**The task**
Line for line, return the data exactly, omitting all pictures.
== == ==
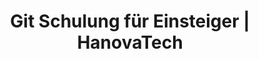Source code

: ---
title: Git Schulung für Einsteiger | HanovaTech
description: Ein Einsteigerkurs, der die Grundlagen von Git, einem verteilten Versionskontrollsystem, vermittelt.
weight: 3

course:
  name: Git Basics
  slogan: Ein eintägiger Kurs, der Ihnen die Grundlagen von Git näher bringt.
  emoji: 🐙
  description: Dieser Kurs bietet eine umfassende Einführung in Git, ein beliebtes verteiltes Versionskontrollsystem. Sie lernen die grundlegenden Konzepte von Git kennen, einschließlich Repositorys, Commits, Branches und Merging. Der Kurs deckt auch Themen wie die Einrichtung eines Git-Repositorys, das Hinzufügen und Verwalten von Dateien sowie die Zusammenarbeit mit anderen Entwicklern ab.
  level:
    rank: Einsteiger
    text: Für Einsteiger geeignet
  duration:
    total: 1
    unit: Tag
    text: in einem Tag
  price: 800€

  roadmap:
    heading: Lernen Sie den Umgang mit Git und der Versionskontrolle
    description: Sie stehen vor der Herausforderung, Git und die Befehlszeile zu nutzen, ohne genau zu wissen, wie sie funktionieren? Wir zeigen Ihnen, wie Sie Git und die Versionskontrolle effektiv einsetzen können.
    target_audience: Ideal für Projektmanager, Designer und alle anderen Fachleute, die in Projektteams in technischen Unternehmen arbeiten und von Versionskontrolle sowie Zusammenarbeit profitieren möchten.
    goals: Unser Ziel ist es, dass jeder Teilnehmer die grundlegenden Konzepte von Git versteht und sicher in der Anwendung ist, um effektiv mit Versionskontrolle, Repository-Verwaltung und Zusammenarbeit in Projekten umgehen zu können.
    benefits: Erlangen Sie ein tieferes Verständnis für die Funktionsweise von Git und erhöhen Sie Ihre Effizienz bei der Versionskontrolle und der Zusammenarbeit in Projektteams.

  content:
    heading: Unsere Schulungsinhalte
    description: In einem Tag Git Kurs vermitteln wir von grundlagen Git bishin zu Repository-Verwaltung und Projektarbeit was Sie wissen müssen.
    bulletpoints:
      - Einführung in Git
      - Repositorys und Commits
      - Branches und Merging
      - Einrichtung und Konfiguration
      - Dateiverwaltung
    details:
    - title: Git-Grundlagen
      description: In diesem Abschnitt werden die grundlegenden Konzepte und Funktionen von Git vorgestellt. Sie werden lernen, was Git ist, wie es funktioniert und warum es ein so wichtiges Werkzeug für die Softwareentwicklung ist. Wir werden uns mit Befehlen wie git init, git add, git commit und git push vertraut machen und verstehen, wie sie verwendet werden, um Änderungen zu verfolgen und zu verwalten.
    - title: Versionskontrolle
      description: Hier werden wir tiefer in die Konzepte der Versionskontrolle eintauchen. Sie werden verstehen, warum die Verfolgung von Änderungen in einem Projekt wichtig ist und wie Git dabei hilft, den Überblick über diese Änderungen zu behalten. Wir werden uns mit Branching, Merging und Konfliktlösung beschäftigen, um effektiv mit verschiedenen Entwicklungslinien umzugehen.
    - title: Repository-Verwaltung
      description: Dieser Abschnitt konzentriert sich auf die Verwaltung von Git-Repositories. Sie werden lernen, wie sie neue Repositories erstellen, bestehende Repositories klonen und entfernte Repositories hinzufügen können. Wir werden uns auch mit Themen wie Forking, Cloning, und Pull Requests auseinandersetzen, um effektiv mit anderen Entwicklern zusammenzuarbeiten und Codebeiträge zu verwalten.
    - title: Zusammenarbeit
      description: In diesem letzten Teil des Kurses werden wir uns darauf konzentrieren, wie Git die Zusammenarbeit in einem Entwicklerteam erleichtert. Wir werden uns mit Strategien für effektives Teamwork befassen, wie das Arbeiten mit Feature-Branches, Code-Reviews und Continuous Integration. Die Teilnehmer werden lernen, wie sie Konflikte bei der Zusammenarbeit lösen und wie sie Git effizient nutzen können, um die Produktivität und Qualität ihrer Projekte zu steigern.
---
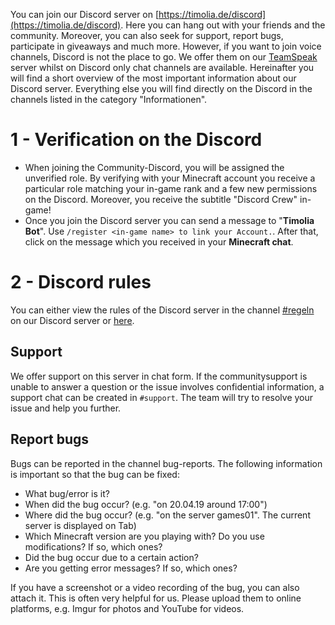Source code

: You can join our Discord server on [https://timolia.de/discord](https://timolia.de/discord).
Here you can hang out with your friends and the community. Moreover, you can also seek for support, report bugs,
participate in giveaways and much more.
However, if you want to join voice channels, Discord is not the place to go. We offer them on our [TeamSpeak](/teamspeak/) server whilst on Discord only chat channels are available.
Hereinafter you will find a short overview of the most important information about our Discord server. Everything else you will find directly on the Discord in the channels listed in the category "Informationen". 


# 1 - Verification on the Discord
- When joining the Community-Discord, you will be assigned the unverified role. By verifying with your Minecraft account you receive a particular role matching your in-game rank and a few new permissions on the Discord.
Moreover, you receive the subtitle "Discord Crew" in-game!
- Once you join the Discord server you can send a message to "<strong>Timolia Bot</strong>". Use `/register <in-game name> to link your Account.`.
After that, click on the message which you received in your <strong>Minecraft chat</strong>.

# 2 - Discord rules
You can either view the rules of the Discord server in the channel [#regeln](https://discordapp.com/channels/407554118887014402/407565978025852929) on our Discord server or [here](/rules/discord/).

## Support

We offer support on this server in chat form. If the communitysupport is unable to answer a question or the issue involves confidential information, a support chat can be created in `#support`. The team will try to resolve your issue and help you further.

## Report bugs
Bugs can be reported in the channel bug-reports.
The following information is important so that the bug can be fixed:
- What bug/error is it?
- When did the bug occur? (e.g. "on 20.04.19 around 17:00")
- Where did the bug occur? (e.g. "on the server games01". The current server is displayed on Tab)
- Which Minecraft version are you playing with? Do you use modifications? If so, which ones?
- Did the bug occur due to a certain action?
- Are you getting error messages? If so, which ones?

If you have a screenshot or a video recording of the bug, you can also attach it. This is often very helpful for us.
Please upload them to online platforms, e.g. Imgur for photos and YouTube for videos.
== == ==
**Exercise result**
Source code

: ---
title: Git Schulung für Einsteiger | HanovaTech
description: Ein Einsteigerkurs, der die Grundlagen von Git, einem verteilten Versionskontrollsystem, vermittelt.
weight: 3

course:
  name: Git Basics
  slogan: Ein eintägiger Kurs, der Ihnen die Grundlagen von Git näher bringt.
  emoji: 🐙
  description: Dieser Kurs bietet eine umfassende Einführung in Git, ein beliebtes verteiltes Versionskontrollsystem. Sie lernen die grundlegenden Konzepte von Git kennen, einschließlich Repositorys, Commits, Branches und Merging. Der Kurs deckt auch Themen wie die Einrichtung eines Git-Repositorys, das Hinzufügen und Verwalten von Dateien sowie die Zusammenarbeit mit anderen Entwicklern ab.
  level:
    rank: Einsteiger
    text: Für Einsteiger geeignet
  duration:
    total: 1
    unit: Tag
    text: in einem Tag
  price: 800€

  roadmap:
    heading: Lernen Sie den Umgang mit Git und der Versionskontrolle
    description: Sie stehen vor der Herausforderung, Git und die Befehlszeile zu nutzen, ohne genau zu wissen, wie sie funktionieren? Wir zeigen Ihnen, wie Sie Git und die Versionskontrolle effektiv einsetzen können.
    target_audience: Ideal für Projektmanager, Designer und alle anderen Fachleute, die in Projektteams in technischen Unternehmen arbeiten und von Versionskontrolle sowie Zusammenarbeit profitieren möchten.
    goals: Unser Ziel ist es, dass jeder Teilnehmer die grundlegenden Konzepte von Git versteht und sicher in der Anwendung ist, um effektiv mit Versionskontrolle, Repository-Verwaltung und Zusammenarbeit in Projekten umgehen zu können.
    benefits: Erlangen Sie ein tieferes Verständnis für die Funktionsweise von Git und erhöhen Sie Ihre Effizienz bei der Versionskontrolle und der Zusammenarbeit in Projektteams.

  content:
    heading: Unsere Schulungsinhalte
    description: In einem Tag Git Kurs vermitteln wir von grundlagen Git bishin zu Repository-Verwaltung und Projektarbeit was Sie wissen müssen.
    bulletpoints:
      - Einführung in Git
      - Repositorys und Commits
      - Branches und Merging
      - Einrichtung und Konfiguration
      - Dateiverwaltung
    details:
    - title: Git-Grundlagen
      description: In diesem Abschnitt werden die grundlegenden Konzepte und Funktionen von Git vorgestellt. Sie werden lernen, was Git ist, wie es funktioniert und warum es ein so wichtiges Werkzeug für die Softwareentwicklung ist. Wir werden uns mit Befehlen wie git init, git add, git commit und git push vertraut machen und verstehen, wie sie verwendet werden, um Änderungen zu verfolgen und zu verwalten.
    - title: Versionskontrolle
      description: Hier werden wir tiefer in die Konzepte der Versionskontrolle eintauchen. Sie werden verstehen, warum die Verfolgung von Änderungen in einem Projekt wichtig ist und wie Git dabei hilft, den Überblick über diese Änderungen zu behalten. Wir werden uns mit Branching, Merging und Konfliktlösung beschäftigen, um effektiv mit verschiedenen Entwicklungslinien umzugehen.
    - title: Repository-Verwaltung
      description: Dieser Abschnitt konzentriert sich auf die Verwaltung von Git-Repositories. Sie werden lernen, wie sie neue Repositories erstellen, bestehende Repositories klonen und entfernte Repositories hinzufügen können. Wir werden uns auch mit Themen wie Forking, Cloning, und Pull Requests auseinandersetzen, um effektiv mit anderen Entwicklern zusammenzuarbeiten und Codebeiträge zu verwalten.
    - title: Zusammenarbeit
      description: In diesem letzten Teil des Kurses werden wir uns darauf konzentrieren, wie Git die Zusammenarbeit in einem Entwicklerteam erleichtert. Wir werden uns mit Strategien für effektives Teamwork befassen, wie das Arbeiten mit Feature-Branches, Code-Reviews und Continuous Integration. Die Teilnehmer werden lernen, wie sie Konflikte bei der Zusammenarbeit lösen und wie sie Git effizient nutzen können, um die Produktivität und Qualität ihrer Projekte zu steigern.
---
Source code

: You can join our Discord server on [https://timolia.de/discord](https://timolia.de/discord).
Here you can hang out with your friends and the community. Moreover, you can also seek for support, report bugs,
participate in giveaways and much more.
However, if you want to join voice channels, Discord is not the place to go. We offer them on our [TeamSpeak](/teamspeak/) server whilst on Discord only chat channels are available.
Hereinafter you will find a short overview of the most important information about our Discord server. Everything else you will find directly on the Discord in the channels listed in the category "Informationen". 


# 1 - Verification on the Discord
- When joining the Community-Discord, you will be assigned the unverified role. By verifying with your Minecraft account you receive a particular role matching your in-game rank and a few new permissions on the Discord.
Moreover, you receive the subtitle "Discord Crew" in-game!
- Once you join the Discord server you can send a message to "<strong>Timolia Bot</strong>". Use `/register <in-game name> to link your Account.`.
After that, click on the message which you received in your <strong>Minecraft chat</strong>.

# 2 - Discord rules
You can either view the rules of the Discord server in the channel [#regeln](https://discordapp.com/channels/407554118887014402/407565978025852929) on our Discord server or [here](/rules/discord/).

## Support

We offer support on this server in chat form. If the communitysupport is unable to answer a question or the issue involves confidential information, a support chat can be created in `#support`. The team will try to resolve your issue and help you further.

## Report bugs
Bugs can be reported in the channel bug-reports.
The following information is important so that the bug can be fixed:
- What bug/error is it?
- When did the bug occur? (e.g. "on 20.04.19 around 17:00")
- Where did the bug occur? (e.g. "on the server games01". The current server is displayed on Tab)
- Which Minecraft version are you playing with? Do you use modifications? If so, which ones?
- Did the bug occur due to a certain action?
- Are you getting error messages? If so, which ones?

If you have a screenshot or a video recording of the bug, you can also attach it. This is often very helpful for us.
Please upload them to online platforms, e.g. Imgur for photos and YouTube for videos.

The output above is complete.